En fait, les responsables politiques sont devenus (et le quinquennat n'a fait qu'accentuer cela) des comptables, j'allais écrire des notaires qui enregistrent les situations, mais n'agissent plus sur celles-ci. La montée de l'abstention à chaque élection s'explique, en partie, par le sentiment de plus en plus répandu selon lequel les politiques sont au mieux des figurants honnêtes d'un jeu dont ils ne maîtrisent pas les règles, au pire des calculateurs mus par leur seul intérêt. Ont-ils simplement conscience de la gravité de la crise de confiance ? Puisse 2016 éveiller les plus intelligents d'entre eux à la nécessité de changer...    

Commentaires

  • Déjà, merci à l'ami Noël pour sa constance à tenir son blog : ça nous fait des occasions de discuter politique, une pratique qui tend à se tarir, vu l'absence de perspectives et le découragement, voire le désir d'aller cultiver ses choux, suscités par la politique désastreuse de l'équipe au pouvoir.
    De mon point de vue, une cause fondamentale de l'échec de l'équipe socialiste réside dans la fameuse politique néolibérale (l'austérité) qu'elle poursuit avec entêtement depuis 2012. Quelques arguments pour étayer ce discours, qui n'est pas seulement l'apanage du Front de gauche et de Mélenchon, mais est tenu par une pléiade d'économistes de gauche, dont une bonne part se situe dans la mouvance (modérée) régulationniste et non anti-capitaliste.
    L'Espagne est ces temps-ci considérée par Bruxelles comme le bon élève de l'Europe et de fait son PIB se rapproche des + 3%. Mais dans le même temps, dixit Alternatives Economiques, 21,6% de la population active est au chômage, celui des moins de 25 ans s'élevait à 46,7% (!) en septembre 2015, la dette publique a progressé de 40% depuis 4 ans, les salariés ont perdu 10% de pouvoir d'achat depuis 2008, tandis que la précarité, les emplois sous-payés, l'absence de couverture sociale se développent à vitesse grand V. Est-ce là l'exemple que nous voulons suivre ? A noter qu'au Portugal, en Italie, sans parler de la Grèce, les politiques d'austérité, consciencieusement appliquées depuis 2008, ont donné les mêmes résultats médiocres ou franchement catastrophiques.
    Autre donnée frappante : en 2008, l'état de l'économie, aux USA, était clairement plus dégradé qu'en Europe. Le taux d'endettement de l'Etat, des ménages, des entreprises était bien supérieur au taux européen. Pourtant, aujourd'hui, les Etats-Unis ont largement dépassé leur niveau de PIB de 2008, alors que l'Europe ne parvient pas à le retrouver ; et le taux d'emploi s'est accru de plusieurs millions de postes de travail par rapport à ce qu'il était en 2008, alors que l'Europe n'a pas retrouvé son niveau d'avant la crise (je suis en congé, loin de Paris et n'ai pas les chiffres précis sous le coude, mais la tendance est celle-là). Tout ceci, parce que les US ont curieusement adopté une attitude plus pragmatique que les Etats européens et mis en oeuvre une politique de relance qui a porté ses fruits.
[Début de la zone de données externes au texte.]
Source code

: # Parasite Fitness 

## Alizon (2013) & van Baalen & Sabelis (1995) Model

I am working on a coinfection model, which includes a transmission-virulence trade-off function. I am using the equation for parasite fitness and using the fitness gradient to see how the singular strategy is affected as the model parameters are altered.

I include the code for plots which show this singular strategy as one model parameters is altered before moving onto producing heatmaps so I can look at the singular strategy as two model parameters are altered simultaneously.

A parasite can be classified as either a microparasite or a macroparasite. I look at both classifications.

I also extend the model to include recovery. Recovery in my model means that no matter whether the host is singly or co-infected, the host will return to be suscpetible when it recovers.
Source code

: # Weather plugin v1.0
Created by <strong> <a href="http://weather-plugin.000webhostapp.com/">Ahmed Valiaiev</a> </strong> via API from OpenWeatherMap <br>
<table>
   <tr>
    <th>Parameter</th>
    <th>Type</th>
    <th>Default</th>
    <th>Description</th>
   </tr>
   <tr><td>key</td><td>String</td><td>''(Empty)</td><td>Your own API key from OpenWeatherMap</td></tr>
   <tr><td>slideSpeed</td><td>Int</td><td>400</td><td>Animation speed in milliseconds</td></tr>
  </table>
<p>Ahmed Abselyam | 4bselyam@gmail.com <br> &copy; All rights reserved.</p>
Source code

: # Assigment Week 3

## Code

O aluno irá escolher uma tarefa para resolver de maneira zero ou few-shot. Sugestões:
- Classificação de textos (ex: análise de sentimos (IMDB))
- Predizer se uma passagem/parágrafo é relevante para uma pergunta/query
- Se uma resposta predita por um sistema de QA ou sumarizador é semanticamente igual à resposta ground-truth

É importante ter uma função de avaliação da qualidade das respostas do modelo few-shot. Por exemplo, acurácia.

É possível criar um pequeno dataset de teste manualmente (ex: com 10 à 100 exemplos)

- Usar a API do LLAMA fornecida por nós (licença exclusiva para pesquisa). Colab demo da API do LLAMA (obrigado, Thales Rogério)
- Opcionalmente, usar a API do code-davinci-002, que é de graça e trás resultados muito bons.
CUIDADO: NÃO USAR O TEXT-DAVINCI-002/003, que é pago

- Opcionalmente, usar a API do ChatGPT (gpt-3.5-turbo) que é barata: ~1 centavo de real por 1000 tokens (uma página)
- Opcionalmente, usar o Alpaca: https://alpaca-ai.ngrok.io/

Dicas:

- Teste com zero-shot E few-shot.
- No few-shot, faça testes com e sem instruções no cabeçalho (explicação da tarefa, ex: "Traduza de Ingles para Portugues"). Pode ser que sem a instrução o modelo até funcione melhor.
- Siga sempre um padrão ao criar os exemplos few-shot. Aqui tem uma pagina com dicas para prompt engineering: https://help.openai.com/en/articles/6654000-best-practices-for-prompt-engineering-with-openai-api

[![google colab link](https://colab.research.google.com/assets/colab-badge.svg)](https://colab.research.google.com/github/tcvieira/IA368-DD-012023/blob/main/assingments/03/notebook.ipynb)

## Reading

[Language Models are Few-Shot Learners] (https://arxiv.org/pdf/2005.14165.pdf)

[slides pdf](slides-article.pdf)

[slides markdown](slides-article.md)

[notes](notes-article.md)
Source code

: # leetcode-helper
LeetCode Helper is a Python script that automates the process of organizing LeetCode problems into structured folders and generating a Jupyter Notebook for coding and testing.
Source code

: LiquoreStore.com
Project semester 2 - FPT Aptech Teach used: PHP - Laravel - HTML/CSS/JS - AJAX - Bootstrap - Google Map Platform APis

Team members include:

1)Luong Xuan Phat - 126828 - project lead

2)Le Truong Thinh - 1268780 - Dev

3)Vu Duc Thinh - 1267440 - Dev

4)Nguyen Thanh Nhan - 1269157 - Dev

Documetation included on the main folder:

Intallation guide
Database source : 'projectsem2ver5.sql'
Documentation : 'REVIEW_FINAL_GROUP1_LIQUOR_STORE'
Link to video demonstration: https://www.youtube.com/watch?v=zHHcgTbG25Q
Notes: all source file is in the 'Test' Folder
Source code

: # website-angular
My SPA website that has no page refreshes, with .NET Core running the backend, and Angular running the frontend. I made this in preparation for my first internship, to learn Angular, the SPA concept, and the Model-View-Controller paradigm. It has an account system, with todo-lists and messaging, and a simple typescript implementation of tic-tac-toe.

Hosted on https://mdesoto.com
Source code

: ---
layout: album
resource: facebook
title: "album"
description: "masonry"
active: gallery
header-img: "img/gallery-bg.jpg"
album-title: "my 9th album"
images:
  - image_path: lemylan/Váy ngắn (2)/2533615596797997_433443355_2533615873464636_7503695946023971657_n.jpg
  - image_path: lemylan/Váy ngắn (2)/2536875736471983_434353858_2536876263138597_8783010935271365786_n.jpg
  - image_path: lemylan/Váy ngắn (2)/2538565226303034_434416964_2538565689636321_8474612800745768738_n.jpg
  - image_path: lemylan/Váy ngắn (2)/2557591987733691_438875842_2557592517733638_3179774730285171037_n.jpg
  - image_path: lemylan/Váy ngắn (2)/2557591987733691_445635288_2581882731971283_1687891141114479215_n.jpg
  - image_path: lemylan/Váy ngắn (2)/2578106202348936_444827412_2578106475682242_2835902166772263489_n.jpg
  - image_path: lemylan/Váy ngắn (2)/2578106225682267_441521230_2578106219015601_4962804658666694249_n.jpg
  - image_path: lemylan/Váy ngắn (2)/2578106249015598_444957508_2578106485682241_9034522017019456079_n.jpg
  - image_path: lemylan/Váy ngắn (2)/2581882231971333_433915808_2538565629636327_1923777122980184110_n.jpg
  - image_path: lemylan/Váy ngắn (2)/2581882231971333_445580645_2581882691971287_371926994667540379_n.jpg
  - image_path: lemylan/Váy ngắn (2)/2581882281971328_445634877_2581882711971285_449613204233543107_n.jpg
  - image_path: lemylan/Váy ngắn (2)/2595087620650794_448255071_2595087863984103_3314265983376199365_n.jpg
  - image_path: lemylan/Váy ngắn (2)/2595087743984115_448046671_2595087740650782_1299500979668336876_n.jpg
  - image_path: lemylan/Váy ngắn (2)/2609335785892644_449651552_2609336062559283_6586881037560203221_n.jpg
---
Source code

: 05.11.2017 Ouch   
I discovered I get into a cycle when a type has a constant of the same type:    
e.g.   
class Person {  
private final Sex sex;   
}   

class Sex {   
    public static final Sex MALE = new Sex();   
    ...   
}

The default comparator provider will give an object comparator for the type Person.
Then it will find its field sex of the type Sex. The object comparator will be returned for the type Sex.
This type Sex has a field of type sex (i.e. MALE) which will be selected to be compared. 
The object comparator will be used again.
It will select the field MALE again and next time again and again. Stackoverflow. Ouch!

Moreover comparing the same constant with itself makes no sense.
    En clair, pour moi, le problème clé auquel sont confrontés les hommes politiques, c'est la hausse catastrophique du chômage, le chômage de masse qui ne fait que croître et embellir depuis 30 ans, et qu'ils se montrent impuissants à endiguer. Lié à cette hausse, il y a l'état médiocre de notre économie, qui humilie nos compatriotes, face aux succès insolents de l'Allemagne et, plus grave, l'idée qui s'installe de plus en plus dans les esprits, que nous sommes en décadence, que la vie sera plus difficile pour nos enfants que celle que nous avons connue. Ce chômage éternellement croissant et l'impuissance des politiques exaspère, à juste titre, les couches populaires qui le subissent de plein fouet, ce qui nourrit le terreau sur lequel prospère le Front national et ses recettes démagogiques et régressives.
    C'est de mon point de vue, un enjeu essentiel que les gens qui ont des convictions de gauche solides, se construisent un minimum de culture économique, ce qui leur permettra de se situer par rapport à ce débat sur l'austérité, lequel me parait cantonné aujourd'hui à un cercle assez étroit de spécialistes. En clair, notre boulot aujourd'hui, c'est de piocher ces sujets, de les maîtriser, faute de quoi on est réduit à l'impuissance, on est condamné à faire confiance aux "sachants" et une part essentielle des enjeux nous échappe, reste un continent noir.